▶ Excerpted data:
▼

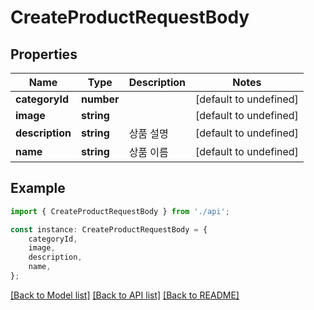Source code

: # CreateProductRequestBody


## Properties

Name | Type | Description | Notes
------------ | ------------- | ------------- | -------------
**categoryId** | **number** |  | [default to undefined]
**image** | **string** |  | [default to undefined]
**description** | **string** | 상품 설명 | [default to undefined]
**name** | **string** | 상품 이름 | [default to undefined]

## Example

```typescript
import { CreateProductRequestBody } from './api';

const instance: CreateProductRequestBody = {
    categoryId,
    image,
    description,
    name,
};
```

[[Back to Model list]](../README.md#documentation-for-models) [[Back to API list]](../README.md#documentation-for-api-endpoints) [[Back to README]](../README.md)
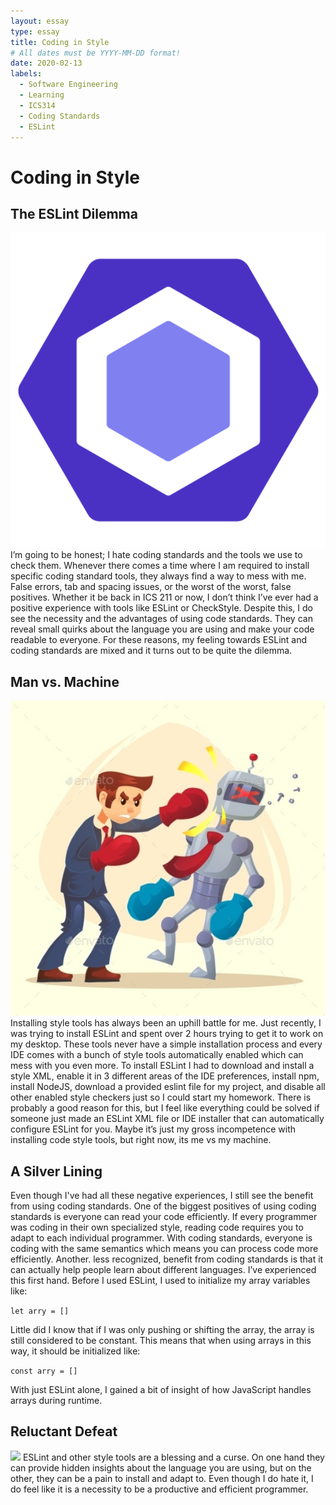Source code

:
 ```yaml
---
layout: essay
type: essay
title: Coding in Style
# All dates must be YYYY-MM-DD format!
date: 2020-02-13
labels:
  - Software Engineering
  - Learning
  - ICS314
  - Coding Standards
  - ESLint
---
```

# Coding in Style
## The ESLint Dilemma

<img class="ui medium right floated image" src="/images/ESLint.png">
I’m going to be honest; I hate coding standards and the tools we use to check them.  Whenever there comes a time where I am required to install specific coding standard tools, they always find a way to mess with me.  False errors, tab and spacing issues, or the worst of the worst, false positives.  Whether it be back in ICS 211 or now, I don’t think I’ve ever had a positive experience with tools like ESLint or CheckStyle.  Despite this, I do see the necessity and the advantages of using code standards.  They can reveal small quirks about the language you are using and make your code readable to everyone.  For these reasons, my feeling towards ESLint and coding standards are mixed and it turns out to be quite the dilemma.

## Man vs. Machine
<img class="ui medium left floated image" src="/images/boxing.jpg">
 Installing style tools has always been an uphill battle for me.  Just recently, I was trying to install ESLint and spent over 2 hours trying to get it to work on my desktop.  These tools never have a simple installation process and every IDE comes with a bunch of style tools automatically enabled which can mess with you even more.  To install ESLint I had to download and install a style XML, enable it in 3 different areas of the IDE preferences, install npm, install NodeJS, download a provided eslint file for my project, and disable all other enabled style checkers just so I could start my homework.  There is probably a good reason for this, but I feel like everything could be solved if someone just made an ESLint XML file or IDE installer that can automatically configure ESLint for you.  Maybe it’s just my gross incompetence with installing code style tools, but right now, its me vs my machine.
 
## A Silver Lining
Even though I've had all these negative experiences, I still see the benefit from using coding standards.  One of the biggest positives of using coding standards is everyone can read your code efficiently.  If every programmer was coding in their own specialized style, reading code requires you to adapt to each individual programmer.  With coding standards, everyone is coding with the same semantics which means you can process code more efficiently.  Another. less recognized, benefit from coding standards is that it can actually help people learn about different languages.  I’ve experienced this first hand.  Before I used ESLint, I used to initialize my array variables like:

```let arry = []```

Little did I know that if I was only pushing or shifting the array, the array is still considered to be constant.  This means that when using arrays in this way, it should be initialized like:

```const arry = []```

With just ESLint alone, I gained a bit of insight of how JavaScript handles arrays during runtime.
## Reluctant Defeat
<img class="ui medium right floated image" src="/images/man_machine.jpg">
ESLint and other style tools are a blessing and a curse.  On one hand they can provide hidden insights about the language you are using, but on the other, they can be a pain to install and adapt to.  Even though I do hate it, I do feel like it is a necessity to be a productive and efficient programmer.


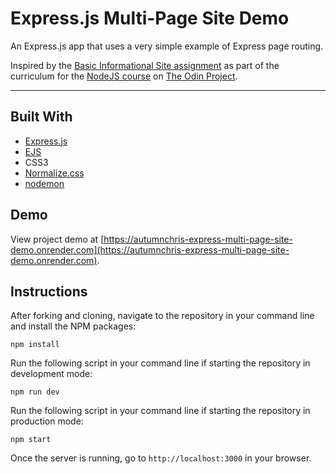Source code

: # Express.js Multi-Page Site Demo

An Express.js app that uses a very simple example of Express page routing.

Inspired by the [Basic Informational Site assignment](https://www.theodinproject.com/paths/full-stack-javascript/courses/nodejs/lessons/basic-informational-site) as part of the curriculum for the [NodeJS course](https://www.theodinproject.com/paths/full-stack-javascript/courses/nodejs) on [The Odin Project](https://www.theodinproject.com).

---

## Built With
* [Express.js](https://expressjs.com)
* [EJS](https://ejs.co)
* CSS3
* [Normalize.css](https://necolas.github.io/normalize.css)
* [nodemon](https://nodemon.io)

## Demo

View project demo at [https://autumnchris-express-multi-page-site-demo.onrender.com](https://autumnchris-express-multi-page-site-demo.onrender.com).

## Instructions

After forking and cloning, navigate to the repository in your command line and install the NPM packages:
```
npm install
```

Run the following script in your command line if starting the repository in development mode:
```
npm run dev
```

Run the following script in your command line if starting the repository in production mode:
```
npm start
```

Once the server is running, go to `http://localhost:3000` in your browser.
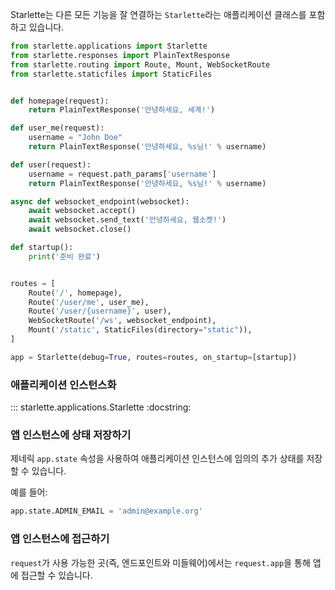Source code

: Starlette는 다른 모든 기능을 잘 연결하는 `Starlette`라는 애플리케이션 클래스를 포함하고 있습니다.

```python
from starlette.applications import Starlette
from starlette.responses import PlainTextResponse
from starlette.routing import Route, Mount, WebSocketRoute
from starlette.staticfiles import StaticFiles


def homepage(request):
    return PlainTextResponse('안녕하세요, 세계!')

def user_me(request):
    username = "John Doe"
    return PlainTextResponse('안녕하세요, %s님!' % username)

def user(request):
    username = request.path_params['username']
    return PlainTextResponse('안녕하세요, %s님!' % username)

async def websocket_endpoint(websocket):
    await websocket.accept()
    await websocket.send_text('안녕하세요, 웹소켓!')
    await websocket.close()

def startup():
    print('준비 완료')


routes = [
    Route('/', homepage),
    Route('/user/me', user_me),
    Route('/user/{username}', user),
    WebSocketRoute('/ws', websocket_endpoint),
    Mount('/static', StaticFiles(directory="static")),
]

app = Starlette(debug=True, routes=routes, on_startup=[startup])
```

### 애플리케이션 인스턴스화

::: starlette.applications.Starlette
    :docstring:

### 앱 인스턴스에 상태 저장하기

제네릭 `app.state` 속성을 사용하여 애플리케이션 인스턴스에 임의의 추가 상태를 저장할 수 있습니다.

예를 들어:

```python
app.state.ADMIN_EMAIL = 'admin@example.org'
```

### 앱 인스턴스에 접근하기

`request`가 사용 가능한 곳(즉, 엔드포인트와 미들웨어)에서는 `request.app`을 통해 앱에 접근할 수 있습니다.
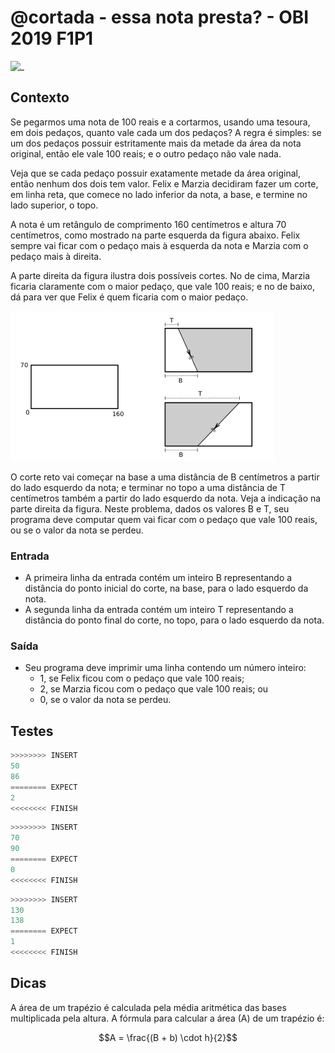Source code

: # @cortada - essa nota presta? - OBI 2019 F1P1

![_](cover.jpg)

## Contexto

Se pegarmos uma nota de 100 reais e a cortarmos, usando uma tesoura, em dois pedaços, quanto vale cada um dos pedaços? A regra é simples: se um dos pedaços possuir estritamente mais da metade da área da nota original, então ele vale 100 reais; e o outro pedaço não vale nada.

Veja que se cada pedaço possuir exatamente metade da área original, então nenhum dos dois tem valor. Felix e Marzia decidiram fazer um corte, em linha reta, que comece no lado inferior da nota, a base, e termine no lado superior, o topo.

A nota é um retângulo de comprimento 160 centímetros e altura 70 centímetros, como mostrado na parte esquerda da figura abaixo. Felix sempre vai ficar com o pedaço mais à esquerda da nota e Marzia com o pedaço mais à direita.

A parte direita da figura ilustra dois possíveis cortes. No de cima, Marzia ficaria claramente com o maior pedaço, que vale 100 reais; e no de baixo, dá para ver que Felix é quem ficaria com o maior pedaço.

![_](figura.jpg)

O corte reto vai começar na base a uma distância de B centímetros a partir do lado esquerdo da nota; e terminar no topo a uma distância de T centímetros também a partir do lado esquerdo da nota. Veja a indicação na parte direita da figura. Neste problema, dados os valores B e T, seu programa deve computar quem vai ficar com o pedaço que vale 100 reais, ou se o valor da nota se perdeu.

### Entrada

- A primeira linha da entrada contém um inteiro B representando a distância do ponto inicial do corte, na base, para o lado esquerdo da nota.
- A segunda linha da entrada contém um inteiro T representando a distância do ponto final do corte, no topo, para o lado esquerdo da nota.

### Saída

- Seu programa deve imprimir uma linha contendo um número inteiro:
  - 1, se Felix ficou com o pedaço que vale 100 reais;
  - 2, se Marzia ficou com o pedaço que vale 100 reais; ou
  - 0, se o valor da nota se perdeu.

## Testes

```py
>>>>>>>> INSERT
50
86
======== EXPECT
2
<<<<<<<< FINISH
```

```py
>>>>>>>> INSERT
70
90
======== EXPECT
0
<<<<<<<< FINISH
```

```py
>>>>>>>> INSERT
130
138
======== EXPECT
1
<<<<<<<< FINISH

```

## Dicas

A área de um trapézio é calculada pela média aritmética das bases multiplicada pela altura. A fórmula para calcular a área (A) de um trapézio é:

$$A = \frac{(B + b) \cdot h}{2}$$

▲

▶ Work instructions:
Starting at the first line of the entries, restate word for word everything through the line that holds "설명 | [default to undefined]", both ends included, but omit any pictures.

▶ Answer below:
Source code

: # CreateProductRequestBody


## Properties

Name | Type | Description | Notes
------------ | ------------- | ------------- | -------------
**categoryId** | **number** |  | [default to undefined]
**image** | **string** |  | [default to undefined]
**description** | **string** | 상품 설명 | [default to undefined]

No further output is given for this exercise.